EXERCISE REQUIREMENTS.
Give back each line of the data exactly.

(Items listed in a dataset)
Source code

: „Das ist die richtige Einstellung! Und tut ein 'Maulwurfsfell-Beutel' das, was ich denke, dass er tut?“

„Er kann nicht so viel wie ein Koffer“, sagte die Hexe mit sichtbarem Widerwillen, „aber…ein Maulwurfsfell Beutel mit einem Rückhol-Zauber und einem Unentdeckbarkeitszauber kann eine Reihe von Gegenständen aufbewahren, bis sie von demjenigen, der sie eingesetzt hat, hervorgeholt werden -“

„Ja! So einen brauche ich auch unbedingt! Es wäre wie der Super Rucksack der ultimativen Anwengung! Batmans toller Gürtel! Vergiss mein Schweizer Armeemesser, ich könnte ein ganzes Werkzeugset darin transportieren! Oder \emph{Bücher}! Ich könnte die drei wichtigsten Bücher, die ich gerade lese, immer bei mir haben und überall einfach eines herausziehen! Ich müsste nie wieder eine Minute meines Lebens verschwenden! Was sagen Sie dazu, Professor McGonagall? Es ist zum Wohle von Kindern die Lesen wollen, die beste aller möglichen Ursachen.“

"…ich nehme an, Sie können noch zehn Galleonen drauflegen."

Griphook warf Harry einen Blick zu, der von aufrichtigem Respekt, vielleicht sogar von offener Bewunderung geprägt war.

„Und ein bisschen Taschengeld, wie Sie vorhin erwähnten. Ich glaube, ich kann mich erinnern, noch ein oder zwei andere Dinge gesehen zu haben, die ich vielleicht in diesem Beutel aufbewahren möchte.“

SOLUTION FOR THIS TASK.
Source code

: „Das ist die richtige Einstellung! Und tut ein 'Maulwurfsfell-Beutel' das, was ich denke, dass er tut?“

„Er kann nicht so viel wie ein Koffer“, sagte die Hexe mit sichtbarem Widerwillen, „aber…ein Maulwurfsfell Beutel mit einem Rückhol-Zauber und einem Unentdeckbarkeitszauber kann eine Reihe von Gegenständen aufbewahren, bis sie von demjenigen, der sie eingesetzt hat, hervorgeholt werden -“

„Ja! So einen brauche ich auch unbedingt! Es wäre wie der Super Rucksack der ultimativen Anwengung! Batmans toller Gürtel! Vergiss mein Schweizer Armeemesser, ich könnte ein ganzes Werkzeugset darin transportieren! Oder \emph{Bücher}! Ich könnte die drei wichtigsten Bücher, die ich gerade lese, immer bei mir haben und überall einfach eines herausziehen! Ich müsste nie wieder eine Minute meines Lebens verschwenden! Was sagen Sie dazu, Professor McGonagall? Es ist zum Wohle von Kindern die Lesen wollen, die beste aller möglichen Ursachen.“

"…ich nehme an, Sie können noch zehn Galleonen drauflegen."

Griphook warf Harry einen Blick zu, der von aufrichtigem Respekt, vielleicht sogar von offener Bewunderung geprägt war.

„Und ein bisschen Taschengeld, wie Sie vorhin erwähnten. Ich glaube, ich kann mich erinnern, noch ein oder zwei andere Dinge gesehen zu haben, die ich vielleicht in diesem Beutel aufbewahren möchte.“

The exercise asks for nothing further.